Population model-enhanced reinforcement learning to enable precision dosing: case study with dosing of propofol for sedation
Ben Ribba, Dominic Stefan Bräm, Paul Gabriel Baverel, Richard Peck
F. Hoffmann-La Roche Ltd
Objectives:
Precision dosing is a key enabler for precision medicine by taking each patient and their disease’s individual characteristics into account to individualize dose regimen [1].
Reinforcement learning (RL) is an artificial intelligence (AI) technique mimicking how humans and animals learn [2]. Through trials-and-errors, a machine learns optimal actions to take based on recursive reward feedback from interacting with its environment to maximize a long-term goal. One of the main application area of RL is creation of bots in video gaming. RL has also application in medicine in particular for sedation in intensive care units where it can adjust automatically dosing of drugs such as propofol.
As any AI technique, RL requires a large amount of data to work efficiently. To circumvent these limitations, we propose to complement RL with a simulation engine powered by population modeling to generate artificial data on which RL can learn.
Our objective is to evaluate and discuss the efficiency of coupling RL with population modeling through the study of precision dosing of propofol.
Methods:
The pharmacokinetic-pharmacodynamic (PKPD) model of propofol inducing sedation has been reported in literature [3]. The PK part consists of a linear three compartments model and an effect compartment. The PD endpoint is the bispectral index (BIS) characterizing the level of consciousness. A linear relationship with negative slope links concentration in the effect compartment and BIS. Baseline level of BIS is fixed to 93.6 representing full consciousness, while the target level of sedation is arbitrarily chosen at BIS = 55.

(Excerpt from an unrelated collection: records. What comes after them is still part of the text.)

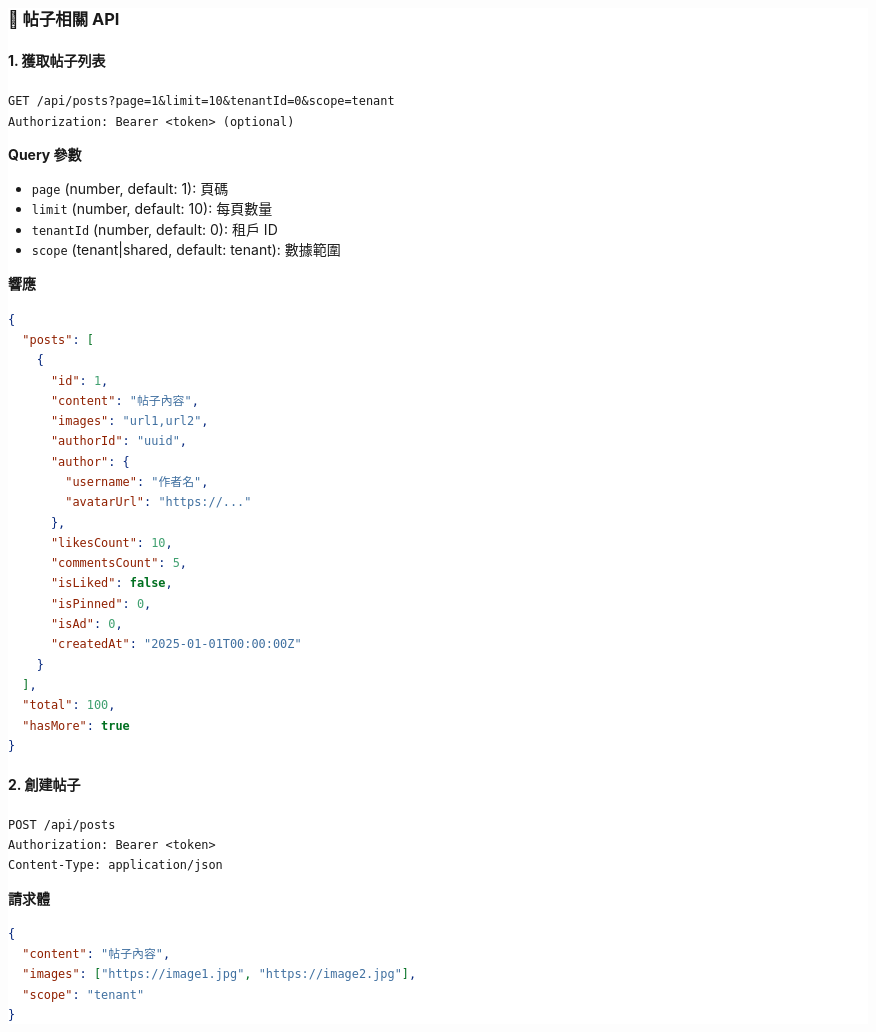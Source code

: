 
### 📝 帖子相關 API

#### 1. 獲取帖子列表
```http
GET /api/posts?page=1&limit=10&tenantId=0&scope=tenant
Authorization: Bearer <token> (optional)
```

**Query 參數**
- `page` (number, default: 1): 頁碼
- `limit` (number, default: 10): 每頁數量
- `tenantId` (number, default: 0): 租戶 ID
- `scope` (tenant|shared, default: tenant): 數據範圍

**響應**
```json
{
  "posts": [
    {
      "id": 1,
      "content": "帖子內容",
      "images": "url1,url2",
      "authorId": "uuid",
      "author": {
        "username": "作者名",
        "avatarUrl": "https://..."
      },
      "likesCount": 10,
      "commentsCount": 5,
      "isLiked": false,
      "isPinned": 0,
      "isAd": 0,
      "createdAt": "2025-01-01T00:00:00Z"
    }
  ],
  "total": 100,
  "hasMore": true
}
```

#### 2. 創建帖子
```http
POST /api/posts
Authorization: Bearer <token>
Content-Type: application/json
```

**請求體**
```json
{
  "content": "帖子內容",
  "images": ["https://image1.jpg", "https://image2.jpg"],
  "scope": "tenant"
}
```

Each dosing action is atomic, with one-second interval, consistent with syringe pump precision. Dosing action space is dichotomous: each second, a decision to dose or not must be taken.
The precision dosing problem is: Find the best dosing regimen for each patient minimizing the residual mean square errors (RMSE) between the patient’s BIS and the target.
The model is used to:
- Simulate clinical trial data. Simulations is performed with a population size of 100 subjects, a coefficient of variation (CV) of 10% on the PK parameters. Performed tests include trial population sizes up to 1000 subjects, CV up to 40% and 10% measurement error. In the simulated trials, all patients are treated with a standard dosing protocol, consisting of dosing if the BIS is above the target and refrain for dosing otherwise.

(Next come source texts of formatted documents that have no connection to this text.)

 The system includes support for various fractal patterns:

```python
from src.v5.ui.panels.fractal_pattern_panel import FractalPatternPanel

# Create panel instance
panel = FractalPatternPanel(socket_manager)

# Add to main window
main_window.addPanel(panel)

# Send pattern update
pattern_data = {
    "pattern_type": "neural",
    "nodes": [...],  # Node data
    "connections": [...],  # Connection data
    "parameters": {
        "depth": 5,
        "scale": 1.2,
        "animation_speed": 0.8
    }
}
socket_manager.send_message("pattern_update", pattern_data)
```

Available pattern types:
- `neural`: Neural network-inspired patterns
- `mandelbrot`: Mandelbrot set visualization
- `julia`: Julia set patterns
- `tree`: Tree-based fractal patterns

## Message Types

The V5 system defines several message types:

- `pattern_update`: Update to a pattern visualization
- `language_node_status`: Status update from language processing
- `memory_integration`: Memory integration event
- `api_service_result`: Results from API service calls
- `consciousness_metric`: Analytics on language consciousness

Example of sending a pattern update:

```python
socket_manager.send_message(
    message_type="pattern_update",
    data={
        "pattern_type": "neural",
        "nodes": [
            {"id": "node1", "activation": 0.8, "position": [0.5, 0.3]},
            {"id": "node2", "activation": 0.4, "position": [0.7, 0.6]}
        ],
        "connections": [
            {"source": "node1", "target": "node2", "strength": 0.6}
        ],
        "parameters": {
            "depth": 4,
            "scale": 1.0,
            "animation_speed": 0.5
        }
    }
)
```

- Embed a simulation engine within the RL algorithm to explore dosing scenarios not encountered in the clinical trial data.
Q-learning is used as the RL algorithm [2]. BIS levels and PKPD model variables are considered as patient’s state definition. The reward feedback function is designed to increase from 0 to 1 as BIS gets closer to its target, either from above or below. Long-term goal is measured in terms of RMSE.
Results:
By just analyzing retrospective trials data, more than 500 patients are needed for the RL algorithm to deliver a precision dosing solution within a 2-fold range accuracy with respect to the standard protocol.

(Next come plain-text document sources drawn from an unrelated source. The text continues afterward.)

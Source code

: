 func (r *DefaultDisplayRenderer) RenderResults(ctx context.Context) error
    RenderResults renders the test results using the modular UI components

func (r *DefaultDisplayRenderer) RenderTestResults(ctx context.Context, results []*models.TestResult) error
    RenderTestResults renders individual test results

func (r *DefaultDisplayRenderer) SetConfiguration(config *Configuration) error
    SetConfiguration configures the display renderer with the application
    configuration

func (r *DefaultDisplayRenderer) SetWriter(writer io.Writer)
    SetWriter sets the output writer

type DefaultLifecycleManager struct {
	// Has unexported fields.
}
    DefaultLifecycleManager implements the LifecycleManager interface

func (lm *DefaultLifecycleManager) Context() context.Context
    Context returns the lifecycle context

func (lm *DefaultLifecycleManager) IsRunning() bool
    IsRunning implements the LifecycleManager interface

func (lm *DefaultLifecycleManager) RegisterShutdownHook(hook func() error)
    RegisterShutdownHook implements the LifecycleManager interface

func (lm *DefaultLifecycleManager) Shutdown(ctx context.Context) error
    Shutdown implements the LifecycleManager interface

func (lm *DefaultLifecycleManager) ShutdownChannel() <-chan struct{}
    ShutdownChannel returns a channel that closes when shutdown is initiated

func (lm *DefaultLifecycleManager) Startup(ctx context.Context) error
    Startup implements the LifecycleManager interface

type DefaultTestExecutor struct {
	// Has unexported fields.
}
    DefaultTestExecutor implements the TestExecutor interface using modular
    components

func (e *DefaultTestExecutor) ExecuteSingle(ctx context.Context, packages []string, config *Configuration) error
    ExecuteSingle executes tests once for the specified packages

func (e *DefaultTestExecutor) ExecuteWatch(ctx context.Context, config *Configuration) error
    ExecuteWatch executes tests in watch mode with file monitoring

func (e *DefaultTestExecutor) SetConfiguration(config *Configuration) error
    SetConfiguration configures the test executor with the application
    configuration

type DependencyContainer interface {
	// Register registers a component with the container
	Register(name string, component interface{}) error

However, when using the PKPD model as a simulation engine within the core of the RL algorithm, a population of 100 patients is enough for the algorithm to identify precision dosing solution with a 60% increased accuracy with respect to the standard dosing solution. This improvement in accuracy is obtained by learning a non-intuitive behavior: start reducing dosing frequency in average 10 seconds before with respect to the standard protocol. This earlier dosing frequency reduction contributes to smoothen oscillations around the target typically observed with standard protocol.
Increasing the definition of patient’s state by not just only the BIS level but also the concentration of drug in the model compartments further improves the accuracy of the identified dosing solution by 20%.
Minimal level of measurement errors, such as 1%, has a major impact on the efficiency of the predictive method. However, intra-individual variability on model parameters up to 40% does not affect accuracy.
Conclusions:
While fundamentally distinct from the usual Bayesian inference used by pharmacometricians to optimize dose, RL can synergize with population modeling and presents a unique opportunity to integrate multidimensional data effectively in search of an individualized dosing regimen tailored towards a patient-centric medicine development paradigm.
References:
[1] Peck, R.W., Precision Medicine Is Not Just Genomics: The Right Dose for Every Patient. Annu Rev Pharmacol Toxicol, 2018. 58: p. 105-122.
[2] Sutton, B., Reinforcement Learning: An Introduction. 2 ed. 2018.
[3] Marsh, B., et al., Pharmacokinetic model driven infusion of propofol in children. Br J Anaesth, 1991. 67(1): p. 41-8.